The format of a domain name of a static website is <BucketName-APPID>.cos-website.<Region>.myqcloud.com. You can also log in to the console and go to the bucket's Basic Configuration > Static Website Configuration to get the domain name.
Private network access
Tencent Cloud COS adopts intelligent resolution for COS endpoints. In this way, the optimal linkage can be provided for you to access COS with different ISPs.
If you have deployed a CVM within Tencent Cloud for accessing COS over a private network, you must first ensure that the CVM resides in the same region as the COS bucket, then use the nslookup command on the CVM to resolve the COS endpoint. If a private IP is returned, access between the CVM and COS is over a private network; otherwise, it is over a public network.
If your CVM resides in a different region from the COS bucket, but it is still in one of COS regions, you can use the COS private network global acceleration domain name to access files and achieve cross-region access between the CVM and COS.
How to determine whether access is via a private network
Tencent Cloud products within the same region can access each other over a private network, incurring no traffic fees. Therefore, we recommend choosing the same region when you purchase different Tencent Cloud products to save on costs.
Note:
The private networks of Public Cloud regions do not interconnect with those of Finance Cloud regions.
The following shows how to determine access over a private network:
For example, when a CVM accesses COS, to determine whether a private network is used for access, use the nslookup command on the CVM to resolve the COS endpoint.
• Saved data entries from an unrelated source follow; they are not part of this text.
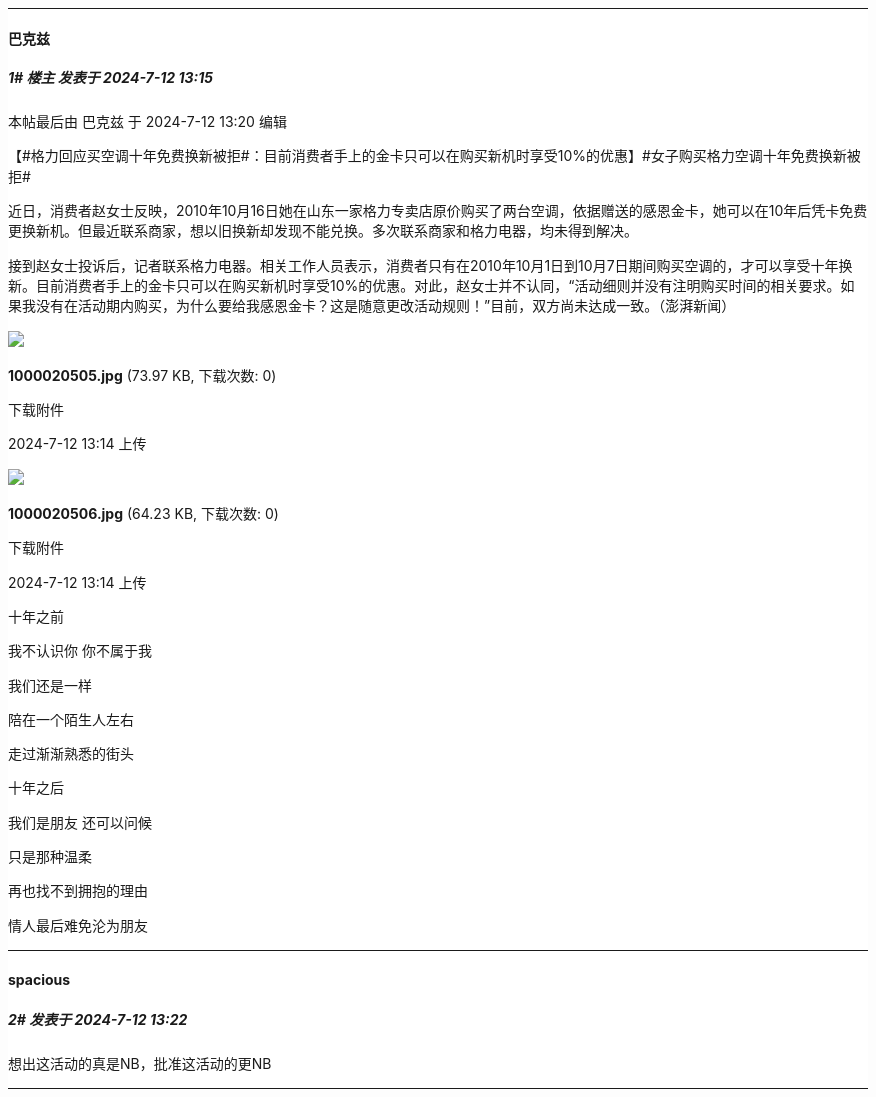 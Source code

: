 ﻿
*****

####  巴克兹  
##### 1#       楼主       发表于 2024-7-12 13:15

 本帖最后由 巴克兹 于 2024-7-12 13:20 编辑 

【#格力回应买空调十年免费换新被拒#：目前消费者手上的金卡只可以在购买新机时享受10%的优惠】#女子购买格力空调十年免费换新被拒#

近日，消费者赵女士反映，2010年10月16日她在山东一家格力专卖店原价购买了两台空调，依据赠送的感恩金卡，她可以在10年后凭卡免费更换新机。但最近联系商家，想以旧换新却发现不能兑换。多次联系商家和格力电器，均未得到解决。

接到赵女士投诉后，记者联系格力电器。相关工作人员表示，消费者只有在2010年10月1日到10月7日期间购买空调的，才可以享受十年换新。目前消费者手上的金卡只可以在购买新机时享受10%的优惠。对此，赵女士并不认同，“活动细则并没有注明购买时间的相关要求。如果我没有在活动期内购买，为什么要给我感恩金卡？这是随意更改活动规则！”目前，双方尚未达成一致。（澎湃新闻）

<img src="https://img.saraba1st.com/forum/202407/12/131412k2qlrjs1zy0bqldu.jpg" referrerpolicy="no-referrer">

<strong>1000020505.jpg</strong> (73.97 KB, 下载次数: 0)

下载附件

2024-7-12 13:14 上传

<img src="https://img.saraba1st.com/forum/202407/12/131412wcwgw9r19er0dyww.jpg" referrerpolicy="no-referrer">

<strong>1000020506.jpg</strong> (64.23 KB, 下载次数: 0)

下载附件

2024-7-12 13:14 上传

十年之前

我不认识你 你不属于我

我们还是一样

陪在一个陌生人左右

走过渐渐熟悉的街头

十年之后

我们是朋友 还可以问候

只是那种温柔

再也找不到拥抱的理由

情人最后难免沦为朋友

*****

####  spacious  
##### 2#       发表于 2024-7-12 13:22

想出这活动的真是NB，批准这活动的更NB

*****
If a private IP is returned, access between the CVM and COS is over a private network; otherwise, it is over a public network.
Note:
Generally, a private IP takes the form of 10.*.*.* or 100.*.*.*, and a VPC IP takes the form of 169.254.*.*. These two types of IPs belong to private networks.
Assume that examplebucket-1250000000.cos.ap-guangzhou.myqcloud.com is the address of the destination bucket. After running the nslookup command, you can view the information as shown in the figure below.
In the command output, the 10.148.214.13 and 10.148.214.14 IPs indicate that the access to COS is over a private network.
Testing connectivity
Basic connectivity test
COS uses the HTTP protocol to provide services. You can use the most basic tool telnet to test the connectivity to port 80 of the COS access domain.
The following is an example of access through the public network:
Regardless of the access environment, if the command returns the Escape character is '^]'. field, it indicates that the connection is successful.
Test via the internet
The access to COS over the internet involves the ISP network, which may prohibit you from testing connectivity using tools such as ICMP ping or traceroute. Therefore, we recommend you use TCP tools to test connectivity.
Note:
The access via the Internet may involve multiple network environments. If the access is not smooth, check your local network linkage, or contact the local ISP.
If your ISP allows you to use the ICMP protocol, you can use the ping, traceroute or mtr tools to check your linkage. Otherwise, you can use the psping (Windows environment; download at the Microsoft official website) or such tools as tcping (cross-platform software) to test the latency.
Test via a private network
If you access the COS over the Tencent Cloud VPC in the same region, you may be unable to test connectivity using tools such as ICMP ping or traceroute. We recommend that you use the telnet command in the basic connectivity test to perform the testing.
You can also use tools such as psping or tcping to test the latency to port 80 of the access domain. Before the test, make sure that the access domain name has been correctly resolved to the private network address using the nslookup command.